Entries taken from a collection:
- Opening Delimiter -
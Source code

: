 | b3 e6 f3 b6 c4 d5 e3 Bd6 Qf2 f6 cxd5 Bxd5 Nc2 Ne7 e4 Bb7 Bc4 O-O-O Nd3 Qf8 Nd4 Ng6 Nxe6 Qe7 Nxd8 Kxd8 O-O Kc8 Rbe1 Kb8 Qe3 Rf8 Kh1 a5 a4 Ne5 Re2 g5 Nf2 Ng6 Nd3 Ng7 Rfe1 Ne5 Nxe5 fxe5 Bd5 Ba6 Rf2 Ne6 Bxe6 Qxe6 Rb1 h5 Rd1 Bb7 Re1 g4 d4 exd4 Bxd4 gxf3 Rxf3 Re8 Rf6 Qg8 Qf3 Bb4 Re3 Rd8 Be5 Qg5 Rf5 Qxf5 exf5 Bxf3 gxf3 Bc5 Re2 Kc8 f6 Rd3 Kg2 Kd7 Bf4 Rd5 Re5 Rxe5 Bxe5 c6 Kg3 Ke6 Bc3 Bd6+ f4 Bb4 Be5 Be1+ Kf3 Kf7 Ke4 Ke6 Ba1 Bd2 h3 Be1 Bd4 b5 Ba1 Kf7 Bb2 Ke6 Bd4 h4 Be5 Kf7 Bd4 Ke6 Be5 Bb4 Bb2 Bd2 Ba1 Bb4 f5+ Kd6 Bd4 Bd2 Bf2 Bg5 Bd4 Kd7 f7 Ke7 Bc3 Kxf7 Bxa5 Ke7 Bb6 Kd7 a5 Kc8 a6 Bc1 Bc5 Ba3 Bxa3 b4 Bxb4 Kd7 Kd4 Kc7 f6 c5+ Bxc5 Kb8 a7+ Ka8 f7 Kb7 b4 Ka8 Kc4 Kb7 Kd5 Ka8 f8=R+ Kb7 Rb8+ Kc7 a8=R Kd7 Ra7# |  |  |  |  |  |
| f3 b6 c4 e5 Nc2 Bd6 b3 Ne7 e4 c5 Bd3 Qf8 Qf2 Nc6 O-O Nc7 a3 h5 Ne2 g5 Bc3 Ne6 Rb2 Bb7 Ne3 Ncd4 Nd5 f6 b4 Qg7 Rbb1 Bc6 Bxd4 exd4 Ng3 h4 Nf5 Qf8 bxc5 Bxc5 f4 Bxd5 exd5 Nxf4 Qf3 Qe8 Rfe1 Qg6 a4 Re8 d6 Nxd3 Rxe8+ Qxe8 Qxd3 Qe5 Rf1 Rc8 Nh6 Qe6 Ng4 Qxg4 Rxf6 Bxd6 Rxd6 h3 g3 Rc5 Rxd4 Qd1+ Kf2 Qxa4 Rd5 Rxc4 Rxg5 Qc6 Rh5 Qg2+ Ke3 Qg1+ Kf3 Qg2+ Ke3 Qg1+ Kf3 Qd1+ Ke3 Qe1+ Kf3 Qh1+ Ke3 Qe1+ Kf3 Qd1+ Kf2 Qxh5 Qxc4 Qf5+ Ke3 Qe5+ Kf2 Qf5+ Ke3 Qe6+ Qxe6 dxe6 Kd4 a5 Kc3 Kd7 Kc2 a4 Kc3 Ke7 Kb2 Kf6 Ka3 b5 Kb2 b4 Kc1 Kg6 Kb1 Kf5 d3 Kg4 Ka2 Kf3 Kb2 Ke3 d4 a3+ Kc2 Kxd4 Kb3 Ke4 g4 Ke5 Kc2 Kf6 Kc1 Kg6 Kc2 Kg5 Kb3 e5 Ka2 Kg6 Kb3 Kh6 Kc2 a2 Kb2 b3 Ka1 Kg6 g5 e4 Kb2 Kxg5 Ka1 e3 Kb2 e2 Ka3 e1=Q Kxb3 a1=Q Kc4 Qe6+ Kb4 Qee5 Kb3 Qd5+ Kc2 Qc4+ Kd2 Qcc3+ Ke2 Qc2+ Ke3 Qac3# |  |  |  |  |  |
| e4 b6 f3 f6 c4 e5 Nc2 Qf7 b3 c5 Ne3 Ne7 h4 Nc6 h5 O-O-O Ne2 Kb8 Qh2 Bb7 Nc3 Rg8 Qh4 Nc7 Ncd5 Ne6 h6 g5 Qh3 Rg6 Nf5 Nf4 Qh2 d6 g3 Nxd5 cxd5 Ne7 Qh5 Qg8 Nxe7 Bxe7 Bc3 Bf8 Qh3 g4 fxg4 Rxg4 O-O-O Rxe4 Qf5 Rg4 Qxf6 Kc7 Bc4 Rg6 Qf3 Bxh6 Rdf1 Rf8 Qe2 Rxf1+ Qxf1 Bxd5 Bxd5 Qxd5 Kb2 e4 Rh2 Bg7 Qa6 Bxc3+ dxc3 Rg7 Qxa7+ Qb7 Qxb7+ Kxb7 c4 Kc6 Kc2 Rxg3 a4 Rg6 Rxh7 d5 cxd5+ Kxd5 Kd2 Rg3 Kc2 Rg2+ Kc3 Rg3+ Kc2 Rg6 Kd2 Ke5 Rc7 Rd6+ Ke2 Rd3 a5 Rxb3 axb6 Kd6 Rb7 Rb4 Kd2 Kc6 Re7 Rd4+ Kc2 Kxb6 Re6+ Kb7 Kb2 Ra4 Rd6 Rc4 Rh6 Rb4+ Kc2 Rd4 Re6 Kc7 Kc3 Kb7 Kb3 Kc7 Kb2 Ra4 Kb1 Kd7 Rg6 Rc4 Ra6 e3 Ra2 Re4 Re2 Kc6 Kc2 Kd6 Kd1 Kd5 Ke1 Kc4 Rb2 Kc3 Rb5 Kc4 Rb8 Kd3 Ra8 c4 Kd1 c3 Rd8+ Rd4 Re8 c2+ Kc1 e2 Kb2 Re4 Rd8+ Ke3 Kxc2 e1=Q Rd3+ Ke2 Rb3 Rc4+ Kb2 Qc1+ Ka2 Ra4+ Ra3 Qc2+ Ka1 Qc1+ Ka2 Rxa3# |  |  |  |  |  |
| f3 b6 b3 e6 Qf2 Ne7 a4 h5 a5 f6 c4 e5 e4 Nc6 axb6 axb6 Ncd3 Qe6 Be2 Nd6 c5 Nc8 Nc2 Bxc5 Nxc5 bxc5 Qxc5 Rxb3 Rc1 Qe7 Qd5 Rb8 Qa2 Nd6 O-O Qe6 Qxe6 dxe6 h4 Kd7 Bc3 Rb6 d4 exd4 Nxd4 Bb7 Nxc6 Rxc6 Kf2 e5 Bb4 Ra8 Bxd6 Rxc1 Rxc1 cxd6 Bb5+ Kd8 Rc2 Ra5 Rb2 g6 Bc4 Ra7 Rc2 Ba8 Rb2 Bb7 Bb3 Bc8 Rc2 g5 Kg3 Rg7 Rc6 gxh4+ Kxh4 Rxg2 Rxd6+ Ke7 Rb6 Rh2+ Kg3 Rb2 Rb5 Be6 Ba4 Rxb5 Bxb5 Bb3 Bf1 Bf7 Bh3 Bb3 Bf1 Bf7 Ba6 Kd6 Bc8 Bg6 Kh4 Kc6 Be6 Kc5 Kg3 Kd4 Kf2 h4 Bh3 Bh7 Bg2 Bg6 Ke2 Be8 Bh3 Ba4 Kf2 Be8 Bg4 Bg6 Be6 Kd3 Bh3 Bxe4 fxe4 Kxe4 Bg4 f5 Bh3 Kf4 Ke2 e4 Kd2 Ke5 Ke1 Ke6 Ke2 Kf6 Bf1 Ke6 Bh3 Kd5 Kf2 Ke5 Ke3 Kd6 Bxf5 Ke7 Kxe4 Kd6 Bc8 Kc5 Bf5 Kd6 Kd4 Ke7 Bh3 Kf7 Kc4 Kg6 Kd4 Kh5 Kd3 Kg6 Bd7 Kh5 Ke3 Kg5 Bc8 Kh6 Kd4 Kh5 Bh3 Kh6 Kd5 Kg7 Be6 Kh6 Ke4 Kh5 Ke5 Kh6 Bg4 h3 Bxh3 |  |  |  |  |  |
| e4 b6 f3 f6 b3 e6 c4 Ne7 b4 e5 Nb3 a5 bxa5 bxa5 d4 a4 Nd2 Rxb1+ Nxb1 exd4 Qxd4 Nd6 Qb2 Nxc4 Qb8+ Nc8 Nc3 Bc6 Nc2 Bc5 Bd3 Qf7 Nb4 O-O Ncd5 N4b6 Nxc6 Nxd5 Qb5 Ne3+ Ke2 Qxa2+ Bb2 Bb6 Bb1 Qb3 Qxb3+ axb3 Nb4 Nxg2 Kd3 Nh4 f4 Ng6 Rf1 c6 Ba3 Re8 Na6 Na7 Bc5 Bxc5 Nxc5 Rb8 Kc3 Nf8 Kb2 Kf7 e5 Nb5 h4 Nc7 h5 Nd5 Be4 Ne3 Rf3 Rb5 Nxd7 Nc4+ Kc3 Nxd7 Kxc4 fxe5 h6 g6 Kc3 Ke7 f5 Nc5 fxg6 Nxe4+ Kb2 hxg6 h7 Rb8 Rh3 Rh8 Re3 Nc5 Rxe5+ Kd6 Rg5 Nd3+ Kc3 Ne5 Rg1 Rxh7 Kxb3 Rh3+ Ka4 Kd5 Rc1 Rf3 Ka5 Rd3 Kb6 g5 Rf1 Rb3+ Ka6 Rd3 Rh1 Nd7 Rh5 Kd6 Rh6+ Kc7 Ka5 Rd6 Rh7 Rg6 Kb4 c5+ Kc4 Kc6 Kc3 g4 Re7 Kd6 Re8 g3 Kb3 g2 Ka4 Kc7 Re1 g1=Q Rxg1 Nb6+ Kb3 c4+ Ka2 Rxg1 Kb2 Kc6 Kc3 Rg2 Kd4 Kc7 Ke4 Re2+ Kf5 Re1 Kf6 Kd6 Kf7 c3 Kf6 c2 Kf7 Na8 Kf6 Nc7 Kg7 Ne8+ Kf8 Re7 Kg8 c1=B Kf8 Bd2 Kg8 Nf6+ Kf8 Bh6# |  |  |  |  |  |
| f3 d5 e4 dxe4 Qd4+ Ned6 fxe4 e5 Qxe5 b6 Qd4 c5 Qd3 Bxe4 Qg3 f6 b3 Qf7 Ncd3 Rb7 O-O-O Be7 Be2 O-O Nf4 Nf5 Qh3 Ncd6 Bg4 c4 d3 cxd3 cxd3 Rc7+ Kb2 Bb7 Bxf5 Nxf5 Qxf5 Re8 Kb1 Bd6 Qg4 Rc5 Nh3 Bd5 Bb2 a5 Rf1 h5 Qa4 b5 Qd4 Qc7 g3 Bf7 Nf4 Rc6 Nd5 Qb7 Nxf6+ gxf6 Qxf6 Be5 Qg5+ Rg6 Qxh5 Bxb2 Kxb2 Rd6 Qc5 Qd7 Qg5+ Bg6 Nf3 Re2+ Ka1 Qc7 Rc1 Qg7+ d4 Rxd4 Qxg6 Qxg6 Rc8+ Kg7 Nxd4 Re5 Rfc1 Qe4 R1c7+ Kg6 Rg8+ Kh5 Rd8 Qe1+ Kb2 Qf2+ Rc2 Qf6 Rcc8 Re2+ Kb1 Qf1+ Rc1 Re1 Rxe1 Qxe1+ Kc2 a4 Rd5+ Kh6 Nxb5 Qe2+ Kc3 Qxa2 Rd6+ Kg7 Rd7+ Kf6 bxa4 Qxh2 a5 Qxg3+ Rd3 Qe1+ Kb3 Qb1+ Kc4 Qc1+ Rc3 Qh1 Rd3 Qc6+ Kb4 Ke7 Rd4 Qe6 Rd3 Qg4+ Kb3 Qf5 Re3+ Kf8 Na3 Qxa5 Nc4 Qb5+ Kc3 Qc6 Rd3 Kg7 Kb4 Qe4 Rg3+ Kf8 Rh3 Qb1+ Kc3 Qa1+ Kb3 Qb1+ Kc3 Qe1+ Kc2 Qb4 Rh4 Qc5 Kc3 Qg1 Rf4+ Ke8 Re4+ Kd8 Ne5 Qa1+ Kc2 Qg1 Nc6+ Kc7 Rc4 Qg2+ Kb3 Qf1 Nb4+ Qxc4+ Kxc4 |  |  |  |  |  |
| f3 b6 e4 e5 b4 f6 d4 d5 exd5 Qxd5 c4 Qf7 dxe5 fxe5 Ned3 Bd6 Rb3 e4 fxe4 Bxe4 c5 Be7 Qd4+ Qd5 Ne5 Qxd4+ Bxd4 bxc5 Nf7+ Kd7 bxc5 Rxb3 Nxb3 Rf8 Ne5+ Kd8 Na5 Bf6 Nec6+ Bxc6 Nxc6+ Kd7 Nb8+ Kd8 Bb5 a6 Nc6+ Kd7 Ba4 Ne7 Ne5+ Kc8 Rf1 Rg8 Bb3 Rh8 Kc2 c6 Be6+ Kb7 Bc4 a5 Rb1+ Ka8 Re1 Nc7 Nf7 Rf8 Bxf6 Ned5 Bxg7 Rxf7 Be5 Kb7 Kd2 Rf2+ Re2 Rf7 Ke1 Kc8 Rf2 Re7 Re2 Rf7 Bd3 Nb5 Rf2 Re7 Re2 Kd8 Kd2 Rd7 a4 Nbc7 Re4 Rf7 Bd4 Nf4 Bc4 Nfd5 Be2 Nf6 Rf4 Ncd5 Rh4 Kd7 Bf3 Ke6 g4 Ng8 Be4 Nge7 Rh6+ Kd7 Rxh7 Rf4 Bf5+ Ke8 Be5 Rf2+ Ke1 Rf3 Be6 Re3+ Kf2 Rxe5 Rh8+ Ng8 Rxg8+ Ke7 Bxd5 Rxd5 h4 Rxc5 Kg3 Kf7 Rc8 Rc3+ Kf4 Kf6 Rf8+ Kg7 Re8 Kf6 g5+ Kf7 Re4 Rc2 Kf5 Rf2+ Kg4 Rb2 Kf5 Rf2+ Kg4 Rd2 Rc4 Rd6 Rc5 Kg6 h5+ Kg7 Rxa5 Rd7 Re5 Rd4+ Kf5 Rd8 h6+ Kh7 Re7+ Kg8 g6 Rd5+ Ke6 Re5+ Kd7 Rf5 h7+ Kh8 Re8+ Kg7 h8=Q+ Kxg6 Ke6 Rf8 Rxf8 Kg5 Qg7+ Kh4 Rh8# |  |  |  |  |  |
- Closing Delimiter -
| What is expected |
Of the lines above, output exactly those from the line bearing "Qf2 f6 cxd5" through the line bearing "Bd3 Qf8 Qf2", inclusive.

| Solved exercise |
: | b3 e6 f3 b6 c4 d5 e3 Bd6 Qf2 f6 cxd5 Bxd5 Nc2 Ne7 e4 Bb7 Bc4 O-O-O Nd3 Qf8 Nd4 Ng6 Nxe6 Qe7 Nxd8 Kxd8 O-O Kc8 Rbe1 Kb8 Qe3 Rf8 Kh1 a5 a4 Ne5 Re2 g5 Nf2 Ng6 Nd3 Ng7 Rfe1 Ne5 Nxe5 fxe5 Bd5 Ba6 Rf2 Ne6 Bxe6 Qxe6 Rb1 h5 Rd1 Bb7 Re1 g4 d4 exd4 Bxd4 gxf3 Rxf3 Re8 Rf6 Qg8 Qf3 Bb4 Re3 Rd8 Be5 Qg5 Rf5 Qxf5 exf5 Bxf3 gxf3 Bc5 Re2 Kc8 f6 Rd3 Kg2 Kd7 Bf4 Rd5 Re5 Rxe5 Bxe5 c6 Kg3 Ke6 Bc3 Bd6+ f4 Bb4 Be5 Be1+ Kf3 Kf7 Ke4 Ke6 Ba1 Bd2 h3 Be1 Bd4 b5 Ba1 Kf7 Bb2 Ke6 Bd4 h4 Be5 Kf7 Bd4 Ke6 Be5 Bb4 Bb2 Bd2 Ba1 Bb4 f5+ Kd6 Bd4 Bd2 Bf2 Bg5 Bd4 Kd7 f7 Ke7 Bc3 Kxf7 Bxa5 Ke7 Bb6 Kd7 a5 Kc8 a6 Bc1 Bc5 Ba3 Bxa3 b4 Bxb4 Kd7 Kd4 Kc7 f6 c5+ Bxc5 Kb8 a7+ Ka8 f7 Kb7 b4 Ka8 Kc4 Kb7 Kd5 Ka8 f8=R+ Kb7 Rb8+ Kc7 a8=R Kd7 Ra7# |  |  |  |  |  |
| f3 b6 c4 e5 Nc2 Bd6 b3 Ne7 e4 c5 Bd3 Qf8 Qf2 Nc6 O-O Nc7 a3 h5 Ne2 g5 Bc3 Ne6 Rb2 Bb7 Ne3 Ncd4 Nd5 f6 b4 Qg7 Rbb1 Bc6 Bxd4 exd4 Ng3 h4 Nf5 Qf8 bxc5 Bxc5 f4 Bxd5 exd5 Nxf4 Qf3 Qe8 Rfe1 Qg6 a4 Re8 d6 Nxd3 Rxe8+ Qxe8 Qxd3 Qe5 Rf1 Rc8 Nh6 Qe6 Ng4 Qxg4 Rxf6 Bxd6 Rxd6 h3 g3 Rc5 Rxd4 Qd1+ Kf2 Qxa4 Rd5 Rxc4 Rxg5 Qc6 Rh5 Qg2+ Ke3 Qg1+ Kf3 Qg2+ Ke3 Qg1+ Kf3 Qd1+ Ke3 Qe1+ Kf3 Qh1+ Ke3 Qe1+ Kf3 Qd1+ Kf2 Qxh5 Qxc4 Qf5+ Ke3 Qe5+ Kf2 Qf5+ Ke3 Qe6+ Qxe6 dxe6 Kd4 a5 Kc3 Kd7 Kc2 a4 Kc3 Ke7 Kb2 Kf6 Ka3 b5 Kb2 b4 Kc1 Kg6 Kb1 Kf5 d3 Kg4 Ka2 Kf3 Kb2 Ke3 d4 a3+ Kc2 Kxd4 Kb3 Ke4 g4 Ke5 Kc2 Kf6 Kc1 Kg6 Kc2 Kg5 Kb3 e5 Ka2 Kg6 Kb3 Kh6 Kc2 a2 Kb2 b3 Ka1 Kg6 g5 e4 Kb2 Kxg5 Ka1 e3 Kb2 e2 Ka3 e1=Q Kxb3 a1=Q Kc4 Qe6+ Kb4 Qee5 Kb3 Qd5+ Kc2 Qc4+ Kd2 Qcc3+ Ke2 Qc2+ Ke3 Qac3# |  |  |  |  |  |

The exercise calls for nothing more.